Los dedos se separaron en dos grupos. Los temblores del resto del cuerpo parecían anticiparse. Separé los labios y miré mi sexo en el espejo. El brillo rosado me hizo la boca agua. Seguí siendo espectadora de mi propio placer. La otra mano comenzó a acariciar aquella parte interna.

La pelvis se movía en sentido opuesto a la mano sin que yo pudiera hacer nada.

Los dedos fueron abriéndose caminos por entre los repliegues húmedos. Fue el dedo corazón el que encontró la entrada a mi cuerpo. Y se quedó ahí, en el lindar, moviéndose como el badajo de una campana.

Mientras tanto, el pulgar se había acercado a complacer a la perla del clítoris.

Entre jadeos regresaste a mi mente. Sentía como cuando cabalgo a horcajadas tuyas y tus manos parecen hundirse por toda mi carne a la vez. Te escuché un gemido gutural en mi oído y un temblor más intenso me recorrió el cuerpo.
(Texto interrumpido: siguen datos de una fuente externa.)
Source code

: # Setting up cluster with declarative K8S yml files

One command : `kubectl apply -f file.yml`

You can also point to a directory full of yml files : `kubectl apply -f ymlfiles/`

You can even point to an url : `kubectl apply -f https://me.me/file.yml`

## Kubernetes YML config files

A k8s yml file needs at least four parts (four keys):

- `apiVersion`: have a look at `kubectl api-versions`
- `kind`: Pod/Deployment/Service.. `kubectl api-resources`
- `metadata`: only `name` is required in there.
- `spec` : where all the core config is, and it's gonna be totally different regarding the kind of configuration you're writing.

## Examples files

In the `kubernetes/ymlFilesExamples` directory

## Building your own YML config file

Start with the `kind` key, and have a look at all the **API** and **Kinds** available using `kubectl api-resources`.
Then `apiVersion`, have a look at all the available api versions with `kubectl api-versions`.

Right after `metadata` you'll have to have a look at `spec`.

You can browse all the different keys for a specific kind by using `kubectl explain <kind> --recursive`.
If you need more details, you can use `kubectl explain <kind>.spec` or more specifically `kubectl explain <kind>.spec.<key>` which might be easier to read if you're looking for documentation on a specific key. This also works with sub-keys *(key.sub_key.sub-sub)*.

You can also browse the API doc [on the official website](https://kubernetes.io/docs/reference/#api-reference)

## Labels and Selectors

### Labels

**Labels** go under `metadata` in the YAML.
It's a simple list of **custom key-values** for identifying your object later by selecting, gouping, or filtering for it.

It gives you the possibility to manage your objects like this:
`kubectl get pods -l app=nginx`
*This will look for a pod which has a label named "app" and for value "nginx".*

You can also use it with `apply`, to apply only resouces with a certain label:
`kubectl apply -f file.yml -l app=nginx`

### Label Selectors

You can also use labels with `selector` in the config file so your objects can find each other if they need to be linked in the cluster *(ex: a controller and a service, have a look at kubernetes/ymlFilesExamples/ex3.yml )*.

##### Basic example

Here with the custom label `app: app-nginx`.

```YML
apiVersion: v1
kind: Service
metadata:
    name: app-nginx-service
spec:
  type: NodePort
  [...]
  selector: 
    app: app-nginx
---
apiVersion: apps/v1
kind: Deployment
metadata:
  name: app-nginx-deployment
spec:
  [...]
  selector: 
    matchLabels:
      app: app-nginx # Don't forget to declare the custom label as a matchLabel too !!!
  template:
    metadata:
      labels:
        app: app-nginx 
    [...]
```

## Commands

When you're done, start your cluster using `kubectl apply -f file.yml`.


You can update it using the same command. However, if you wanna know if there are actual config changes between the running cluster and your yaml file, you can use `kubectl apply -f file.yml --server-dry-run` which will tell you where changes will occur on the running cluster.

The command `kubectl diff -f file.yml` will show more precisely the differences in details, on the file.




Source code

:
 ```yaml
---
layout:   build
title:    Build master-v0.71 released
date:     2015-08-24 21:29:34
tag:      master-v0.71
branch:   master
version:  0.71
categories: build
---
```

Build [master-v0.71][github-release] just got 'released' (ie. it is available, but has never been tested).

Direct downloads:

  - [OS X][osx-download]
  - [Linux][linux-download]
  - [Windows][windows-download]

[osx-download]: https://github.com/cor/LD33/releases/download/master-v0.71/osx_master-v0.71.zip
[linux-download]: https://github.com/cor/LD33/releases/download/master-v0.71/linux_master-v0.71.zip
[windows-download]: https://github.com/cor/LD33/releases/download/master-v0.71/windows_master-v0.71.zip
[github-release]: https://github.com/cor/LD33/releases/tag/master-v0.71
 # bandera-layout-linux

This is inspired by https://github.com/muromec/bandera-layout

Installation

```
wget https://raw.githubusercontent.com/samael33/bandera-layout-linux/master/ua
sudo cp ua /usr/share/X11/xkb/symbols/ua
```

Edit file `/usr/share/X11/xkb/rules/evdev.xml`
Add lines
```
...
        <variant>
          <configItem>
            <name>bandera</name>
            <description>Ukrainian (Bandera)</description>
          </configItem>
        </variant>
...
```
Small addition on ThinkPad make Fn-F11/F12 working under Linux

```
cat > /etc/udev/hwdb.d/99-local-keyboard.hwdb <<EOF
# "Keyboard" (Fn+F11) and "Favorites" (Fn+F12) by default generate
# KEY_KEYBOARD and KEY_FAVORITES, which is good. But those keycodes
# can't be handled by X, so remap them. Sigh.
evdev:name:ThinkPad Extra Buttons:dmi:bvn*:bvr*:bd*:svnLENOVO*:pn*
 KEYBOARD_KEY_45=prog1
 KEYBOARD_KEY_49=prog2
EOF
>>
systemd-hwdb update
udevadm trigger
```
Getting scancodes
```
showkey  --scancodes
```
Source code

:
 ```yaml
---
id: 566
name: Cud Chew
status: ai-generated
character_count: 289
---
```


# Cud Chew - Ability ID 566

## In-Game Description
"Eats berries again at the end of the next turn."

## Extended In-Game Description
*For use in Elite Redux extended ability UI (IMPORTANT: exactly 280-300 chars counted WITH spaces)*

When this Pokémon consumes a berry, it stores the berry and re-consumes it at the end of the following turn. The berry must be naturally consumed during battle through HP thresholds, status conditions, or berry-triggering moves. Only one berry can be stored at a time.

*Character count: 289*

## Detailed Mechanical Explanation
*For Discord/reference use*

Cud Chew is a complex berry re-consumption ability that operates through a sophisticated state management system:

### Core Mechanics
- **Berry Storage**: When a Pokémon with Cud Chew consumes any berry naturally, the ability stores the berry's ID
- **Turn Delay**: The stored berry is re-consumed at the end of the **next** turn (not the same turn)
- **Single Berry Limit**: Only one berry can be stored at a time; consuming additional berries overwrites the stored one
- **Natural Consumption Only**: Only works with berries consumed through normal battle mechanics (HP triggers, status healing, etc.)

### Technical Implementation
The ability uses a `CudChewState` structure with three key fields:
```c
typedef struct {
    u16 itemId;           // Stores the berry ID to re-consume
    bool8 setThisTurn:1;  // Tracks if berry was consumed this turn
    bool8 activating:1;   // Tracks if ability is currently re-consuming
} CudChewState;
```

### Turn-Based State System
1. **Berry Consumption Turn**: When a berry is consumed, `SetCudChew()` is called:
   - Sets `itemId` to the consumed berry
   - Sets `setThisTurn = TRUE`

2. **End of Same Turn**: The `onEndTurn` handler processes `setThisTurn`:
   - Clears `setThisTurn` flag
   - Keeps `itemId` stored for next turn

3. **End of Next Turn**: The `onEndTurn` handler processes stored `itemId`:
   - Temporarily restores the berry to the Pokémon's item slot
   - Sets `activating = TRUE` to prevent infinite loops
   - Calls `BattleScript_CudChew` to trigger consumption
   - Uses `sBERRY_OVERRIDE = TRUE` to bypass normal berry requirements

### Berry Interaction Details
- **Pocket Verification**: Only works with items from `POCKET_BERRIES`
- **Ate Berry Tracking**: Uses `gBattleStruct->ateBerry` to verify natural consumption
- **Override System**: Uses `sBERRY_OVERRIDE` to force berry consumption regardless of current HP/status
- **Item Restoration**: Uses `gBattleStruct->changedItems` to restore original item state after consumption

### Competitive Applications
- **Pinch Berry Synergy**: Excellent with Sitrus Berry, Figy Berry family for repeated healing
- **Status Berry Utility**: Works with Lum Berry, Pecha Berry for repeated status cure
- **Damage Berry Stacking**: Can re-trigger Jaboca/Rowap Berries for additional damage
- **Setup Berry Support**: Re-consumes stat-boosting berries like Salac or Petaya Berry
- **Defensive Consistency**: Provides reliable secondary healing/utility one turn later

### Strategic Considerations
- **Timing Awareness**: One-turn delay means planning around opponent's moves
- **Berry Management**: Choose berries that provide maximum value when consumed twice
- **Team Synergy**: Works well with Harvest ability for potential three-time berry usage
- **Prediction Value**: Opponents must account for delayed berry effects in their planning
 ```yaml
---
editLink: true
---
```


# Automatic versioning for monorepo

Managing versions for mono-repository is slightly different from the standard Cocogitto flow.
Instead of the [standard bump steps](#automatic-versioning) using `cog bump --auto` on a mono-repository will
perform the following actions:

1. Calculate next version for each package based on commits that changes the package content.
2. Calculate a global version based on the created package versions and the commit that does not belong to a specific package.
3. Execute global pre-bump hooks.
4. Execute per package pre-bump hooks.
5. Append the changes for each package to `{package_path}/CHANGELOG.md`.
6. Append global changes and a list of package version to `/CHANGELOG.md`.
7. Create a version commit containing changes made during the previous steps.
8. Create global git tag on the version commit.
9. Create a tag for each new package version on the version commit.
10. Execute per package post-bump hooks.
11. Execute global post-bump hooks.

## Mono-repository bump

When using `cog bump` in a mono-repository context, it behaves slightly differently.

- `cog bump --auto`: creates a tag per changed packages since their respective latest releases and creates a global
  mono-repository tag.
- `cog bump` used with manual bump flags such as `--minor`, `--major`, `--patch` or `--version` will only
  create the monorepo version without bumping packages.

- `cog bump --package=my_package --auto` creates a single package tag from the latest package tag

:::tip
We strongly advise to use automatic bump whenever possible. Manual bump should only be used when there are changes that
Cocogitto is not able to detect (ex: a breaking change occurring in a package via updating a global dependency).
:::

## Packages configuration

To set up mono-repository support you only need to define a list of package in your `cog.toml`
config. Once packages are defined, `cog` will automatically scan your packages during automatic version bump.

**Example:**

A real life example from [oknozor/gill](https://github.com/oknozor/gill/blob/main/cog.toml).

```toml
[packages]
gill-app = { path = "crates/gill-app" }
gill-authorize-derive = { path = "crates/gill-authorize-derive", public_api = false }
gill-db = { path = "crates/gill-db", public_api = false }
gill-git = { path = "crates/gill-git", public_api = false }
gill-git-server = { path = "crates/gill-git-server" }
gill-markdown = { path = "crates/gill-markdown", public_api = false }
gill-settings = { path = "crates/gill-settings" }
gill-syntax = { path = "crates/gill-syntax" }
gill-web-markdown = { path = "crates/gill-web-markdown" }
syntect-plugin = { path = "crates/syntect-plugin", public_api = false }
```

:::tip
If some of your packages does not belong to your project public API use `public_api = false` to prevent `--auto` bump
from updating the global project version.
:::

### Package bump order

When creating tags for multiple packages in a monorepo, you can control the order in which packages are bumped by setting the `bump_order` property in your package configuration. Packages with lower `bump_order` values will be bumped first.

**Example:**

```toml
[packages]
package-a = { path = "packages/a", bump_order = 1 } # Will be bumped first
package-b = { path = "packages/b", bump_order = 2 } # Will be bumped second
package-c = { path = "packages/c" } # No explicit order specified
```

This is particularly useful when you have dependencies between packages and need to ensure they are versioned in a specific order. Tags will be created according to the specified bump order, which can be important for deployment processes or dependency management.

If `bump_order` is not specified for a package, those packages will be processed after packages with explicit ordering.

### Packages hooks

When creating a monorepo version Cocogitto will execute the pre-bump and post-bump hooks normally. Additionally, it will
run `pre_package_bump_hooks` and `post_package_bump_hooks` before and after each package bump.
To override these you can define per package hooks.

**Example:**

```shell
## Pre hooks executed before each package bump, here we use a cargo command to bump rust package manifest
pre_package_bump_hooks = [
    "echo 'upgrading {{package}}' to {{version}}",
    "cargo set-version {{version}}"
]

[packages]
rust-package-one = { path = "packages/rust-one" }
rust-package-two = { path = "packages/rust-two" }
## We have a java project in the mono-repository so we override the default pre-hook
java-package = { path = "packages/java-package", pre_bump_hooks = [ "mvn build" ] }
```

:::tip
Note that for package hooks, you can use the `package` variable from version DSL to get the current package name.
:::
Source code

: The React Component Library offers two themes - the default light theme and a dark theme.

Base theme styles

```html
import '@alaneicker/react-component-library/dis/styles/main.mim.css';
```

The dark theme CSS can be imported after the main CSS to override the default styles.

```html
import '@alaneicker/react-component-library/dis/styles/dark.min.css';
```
El dedo corazón comenzó a moverse en círculos que producían un sonido húmedo.

Sofocada, me estiré para abrir uno de los cajones y sacar un collar de cuentas grandes. Lo mojé en el aceite. Mis dedos se detuvieron. Dejé caer el collar embadurnado a lo largo de toda mi rajita, desde el clítoris hasta más atrás de la vagina. Apreté otra vez las piernas para sentir las esferas masajeándome.

Me abrí de nuevo. Cada mano agarró un extremo del collar y lo hacían deslizar arriba y abajo. A veces lo enrollaban en la entrada de la vagina o lo usaban para dar un golpecito al clítoris. Yo seguía mirando en el espejo, como si fuera otro quien me estuviera masturbando.

Con todo el cuerpo encendido, grité cuando sentí otra descarga humedeciendo mi vagina.

Tiré el collar.

Los dedos de una mano recorrieron la entrada para poder seguir con su aguado masaje al clítoris.

El corazón y el índice de la otra mano regresaron a las caricias circulares cada vez más profundas. Hasta que empezaron a deslizarse sin disimulo al interior. Acostumbrada a la medida de tu verga, tuve que hacer entrar un tercer dedo para sentirme llena.

El mete y saca se hacía instintivamente más y más rápido. Me perdí entre los gemidos y los estertores del cuerpo. Me escuchaba a mi misma, mis gritos de placer y el sonido mojado, mojado hasta las ingles, de los dedos en mi vagina.

Y con un último derrame de humedad me invadió el placer final.

Jadeante en la butaca, pasó largo rato hasta que tuve fuerzas para moverme.